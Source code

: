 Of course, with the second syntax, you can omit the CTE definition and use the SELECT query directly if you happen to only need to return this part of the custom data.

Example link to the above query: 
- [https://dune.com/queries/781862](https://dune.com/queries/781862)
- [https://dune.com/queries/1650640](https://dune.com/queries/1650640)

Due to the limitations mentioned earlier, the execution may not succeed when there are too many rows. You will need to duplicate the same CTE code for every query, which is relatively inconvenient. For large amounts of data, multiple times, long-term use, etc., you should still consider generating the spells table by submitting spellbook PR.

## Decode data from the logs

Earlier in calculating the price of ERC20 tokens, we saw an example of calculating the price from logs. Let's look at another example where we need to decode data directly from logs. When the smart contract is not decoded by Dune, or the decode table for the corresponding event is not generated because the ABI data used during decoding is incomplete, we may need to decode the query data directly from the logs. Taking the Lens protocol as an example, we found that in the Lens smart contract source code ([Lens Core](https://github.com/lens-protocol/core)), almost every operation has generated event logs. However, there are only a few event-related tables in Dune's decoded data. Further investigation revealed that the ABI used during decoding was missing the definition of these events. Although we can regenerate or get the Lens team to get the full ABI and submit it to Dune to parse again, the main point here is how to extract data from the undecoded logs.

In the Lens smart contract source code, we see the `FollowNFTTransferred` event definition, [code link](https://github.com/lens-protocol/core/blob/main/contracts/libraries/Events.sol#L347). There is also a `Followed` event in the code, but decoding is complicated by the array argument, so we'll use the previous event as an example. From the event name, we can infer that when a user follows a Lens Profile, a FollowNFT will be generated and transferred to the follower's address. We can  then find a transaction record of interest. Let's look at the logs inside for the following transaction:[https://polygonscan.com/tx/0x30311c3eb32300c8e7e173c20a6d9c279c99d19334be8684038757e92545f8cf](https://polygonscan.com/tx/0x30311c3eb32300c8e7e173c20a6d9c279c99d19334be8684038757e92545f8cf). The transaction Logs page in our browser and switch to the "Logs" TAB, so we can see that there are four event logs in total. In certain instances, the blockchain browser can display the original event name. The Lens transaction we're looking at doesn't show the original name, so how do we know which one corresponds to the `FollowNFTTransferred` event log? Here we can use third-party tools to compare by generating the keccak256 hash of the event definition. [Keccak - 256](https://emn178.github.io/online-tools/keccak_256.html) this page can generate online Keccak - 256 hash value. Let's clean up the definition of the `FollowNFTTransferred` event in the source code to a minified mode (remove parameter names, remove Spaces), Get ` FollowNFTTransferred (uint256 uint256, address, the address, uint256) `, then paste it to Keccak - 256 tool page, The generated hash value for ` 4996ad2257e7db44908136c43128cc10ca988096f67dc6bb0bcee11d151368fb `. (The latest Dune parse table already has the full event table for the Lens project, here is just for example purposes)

#### PROBLEM DETAILS:
Nothing in the records may be dropped; reproduce them exactly.

#### EXPECTED OUTPUT:
Source code

: Of course, with the second syntax, you can omit the CTE definition and use the SELECT query directly if you happen to only need to return this part of the custom data.

Example link to the above query: 
- [https://dune.com/queries/781862](https://dune.com/queries/781862)
- [https://dune.com/queries/1650640](https://dune.com/queries/1650640)

Due to the limitations mentioned earlier, the execution may not succeed when there are too many rows. You will need to duplicate the same CTE code for every query, which is relatively inconvenient. For large amounts of data, multiple times, long-term use, etc., you should still consider generating the spells table by submitting spellbook PR.

## Decode data from the logs

Earlier in calculating the price of ERC20 tokens, we saw an example of calculating the price from logs. Let's look at another example where we need to decode data directly from logs. When the smart contract is not decoded by Dune, or the decode table for the corresponding event is not generated because the ABI data used during decoding is incomplete, we may need to decode the query data directly from the logs. Taking the Lens protocol as an example, we found that in the Lens smart contract source code ([Lens Core](https://github.com/lens-protocol/core)), almost every operation has generated event logs. However, there are only a few event-related tables in Dune's decoded data. Further investigation revealed that the ABI used during decoding was missing the definition of these events. Although we can regenerate or get the Lens team to get the full ABI and submit it to Dune to parse again, the main point here is how to extract data from the undecoded logs.

In the Lens smart contract source code, we see the `FollowNFTTransferred` event definition, [code link](https://github.com/lens-protocol/core/blob/main/contracts/libraries/Events.sol#L347). There is also a `Followed` event in the code, but decoding is complicated by the array argument, so we'll use the previous event as an example. From the event name, we can infer that when a user follows a Lens Profile, a FollowNFT will be generated and transferred to the follower's address. We can  then find a transaction record of interest. Let's look at the logs inside for the following transaction:[https://polygonscan.com/tx/0x30311c3eb32300c8e7e173c20a6d9c279c99d19334be8684038757e92545f8cf](https://polygonscan.com/tx/0x30311c3eb32300c8e7e173c20a6d9c279c99d19334be8684038757e92545f8cf). The transaction Logs page in our browser and switch to the "Logs" TAB, so we can see that there are four event logs in total. In certain instances, the blockchain browser can display the original event name. The Lens transaction we're looking at doesn't show the original name, so how do we know which one corresponds to the `FollowNFTTransferred` event log? Here we can use third-party tools to compare by generating the keccak256 hash of the event definition. [Keccak - 256](https://emn178.github.io/online-tools/keccak_256.html) this page can generate online Keccak - 256 hash value. Let's clean up the definition of the `FollowNFTTransferred` event in the source code to a minified mode (remove parameter names, remove Spaces), Get ` FollowNFTTransferred (uint256 uint256, address, the address, uint256) `, then paste it to Keccak - 256 tool page, The generated hash value for ` 4996ad2257e7db44908136c43128cc10ca988096f67dc6bb0bcee11d151368fb `. (The latest Dune parse table already has the full event table for the Lens project, here is just for example purposes)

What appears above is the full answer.